Evoquant sa "vulnérabilité absolue", le candidat de 74 ans, qui avait remplacé au pied levé Maria Corina Machado, la cheffe de l'opposition déclarée inéligible, n'a pas été vu en public depuis plus d'une semaine, alors que Maduro le traite régulièrement de "criminel".
M. Gonzalez Urrutia risque une arrestation notamment depuis que le parquet a ouvert une enquête contre lui et Maria Corina Machado pour "usurpation de fonctions, diffusion de fausses informations, incitation à la désobéissance aux lois, incitation à l'insurrection, association de malfaiteurs".
"Il est important que sa non-comparution et son non-respect de la convocation soient consignés dans le procès-verbal", a déclaré devant une chaise vide la présidente du Tribunal suprême de Justice (TSJ), Caryslia Rodriguez, au siège de la haute juridiction.
La réélection de Maduro a été proclamée par le Conseil national électoral (CNE) qui n'a toutefois pas donné le détail du vote des bureaux.
Le CNE, tout comme le TSJ, est considéré comme étant aux ordres du pouvoir par l'opposition mais aussi par la plupart des observateurs.

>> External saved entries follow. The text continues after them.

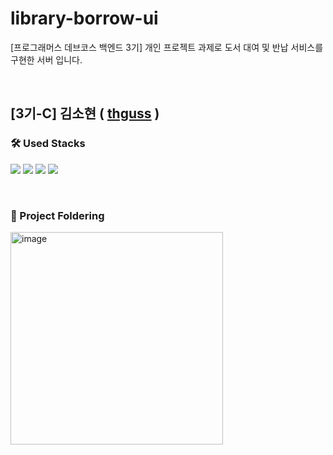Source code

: # library-borrow-ui
[프로그래머스 데브코스 백엔드 3기] 개인 프로젝트 과제로 도서 대여 및 반납 서비스를 구현한 서버 입니다.

<br/>

## [3기-C] 김소현 ( [thguss](https://github.com/thguss) )
### 🛠 Used Stacks
![](https://img.shields.io/badge/React-61DAFB.svg?style=for-the-badge&logo=React&logoColor=white)
![](https://img.shields.io/badge/JavaScript-F7DF1E.svg?style=for-the-badge&logo=JavaScript&logoColor=white)
![](https://img.shields.io/badge/HTML5-E34F26.svg?style=for-the-badge&logo=HTML5&logoColor=white)
![](https://img.shields.io/badge/CSS3-1572B6.svg?style=for-the-badge&logo=CSS3&logoColor=white)
 
 <br/>

### 📁 Project Foldering

<img width="340" alt="image" src="https://user-images.githubusercontent.com/55437339/205482332-9725c389-be41-4e5b-a469-9fb60f273033.png">
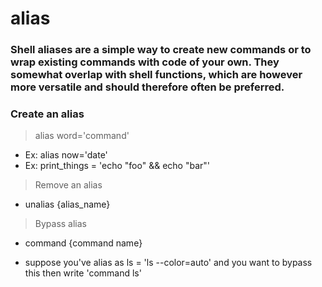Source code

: # alias

### Shell aliases are a simple way to create new commands or to wrap existing commands with code of your own. They somewhat overlap with shell functions, which are however more versatile and should therefore often be preferred.

### Create an alias

> alias word='command'

- Ex: alias now='date'
- Ex: print_things = 'echo "foo" && echo "bar"'

> Remove an alias

- unalias {alias_name}

> Bypass alias

- command {command name}

* suppose you've alias as ls = 'ls --color=auto' and you want to bypass this then write 'command ls'
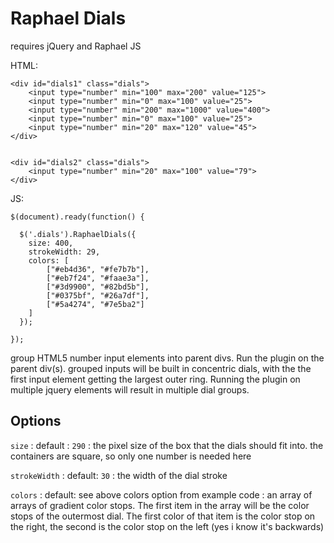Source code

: Raphael Dials
====

requires jQuery and Raphael JS

HTML:

    <div id="dials1" class="dials">
        <input type="number" min="100" max="200" value="125">
        <input type="number" min="0" max="100" value="25">
        <input type="number" min="200" max="1000" value="400">
        <input type="number" min="0" max="100" value="25">
        <input type="number" min="20" max="120" value="45">
    </div>
  

    <div id="dials2" class="dials">
        <input type="number" min="20" max="100" value="79">
    </div>

JS:


    $(document).ready(function() {
      
      $('.dials').RaphaelDials({
        size: 400,
        strokeWidth: 29,
        colors: [
            ["#eb4d36", "#fe7b7b"],
            ["#eb7f24", "#faae3a"],
            ["#3d9900", "#82bd5b"],
            ["#0375bf", "#26a7df"],
            ["#5a4274", "#7e5ba2"]
        ]
      });

    });


group HTML5 number input elements into parent divs. Run the plugin on the parent div(s). grouped inputs will be built in concentric dials, with the the first input element getting the largest outer ring. Running the plugin on multiple jquery elements will result in multiple dial groups.

Options
----

`size` : default : `290` : the pixel size of the box that the dials should fit into. the containers are square, so only one number is needed here

`strokeWidth` : default: `30` : the width of the dial stroke

`colors` : default: see above colors option from example code : an array of arrays of gradient color stops. The first item in the array will be the color stops of the outermost dial. The first color of that item is the color stop on the right, the second is the color stop on the left (yes i know it's backwards)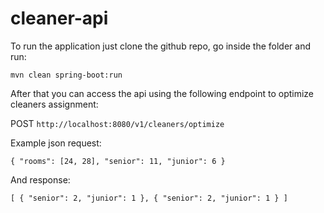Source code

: # cleaner-api

To run the application just clone the github repo, go inside the folder and run:

`mvn clean spring-boot:run`

After that you can access the api using the following endpoint to optimize cleaners assignment:

POST `http://localhost:8080/v1/cleaners/optimize`

Example json request:

`{ "rooms": [24, 28], "senior": 11, "junior": 6 }`

And response:

`[ { "senior": 2, "junior": 1 }, { "senior": 2, "junior": 1 } ]`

La Cour suprême, qui a convoqué tous les candidats, ainsi que d'autres responsables, dans le cadre de sa saisie par M. Maduro, a indiqué qu'elle se donnait "15 jours prolongeables" pour rendre une décision. M. Maduro a rendez-vous vendredi.
D'autres représentants de la coalition de l'opposition ont répondu mercredi à l'appel du TSJ.
- "Tenté de frauder" -
"Aucun parti politique ne sait onze jours après le processus électoral, quel a été le résultat du vote", a déploré Simon Calzadilla, du Mouvement pour le Venezuela (MPV), qui a soutenu M. Gonzalez Urrutia.
Contestant la procédure, il a ajouté: "Nous ne comprenons pas ce que nous faisons ici. Le TSJ ne peut pas usurper les fonctions constitutionnelles du pouvoir électoral" et "certifier des résultats" qui doivent être donnés par le CNE.
Sur le plan international, le président chilien Gabriel Boric a accentué la pression sur son homologue vénézuélien. "Je n'ai aucun doute sur le fait que le régime de Maduro a tenté de frauder", a-t-il déclaré.
"Si ce n'était pas le cas, ils auraient montré les fameux procès-verbaux. Pourquoi ne l'ont-ils pas fait? S'ils avaient gagné, il est clair qu'ils auraient montré les procès-verbaux", a souligné M. Boric.
Le secrétaire d'État américain Antony Blinken "s'est entretenu mercredi avec le secrétaire général des Nations unies Antonio Guterres", a indiqué Matthew Miller, porte-parole des Affaires étrangères, soulignant que les deux hommes ont notamment "exprimé leur inquiétude quant à la sécurité et au bien-être des dirigeants de l'opposition".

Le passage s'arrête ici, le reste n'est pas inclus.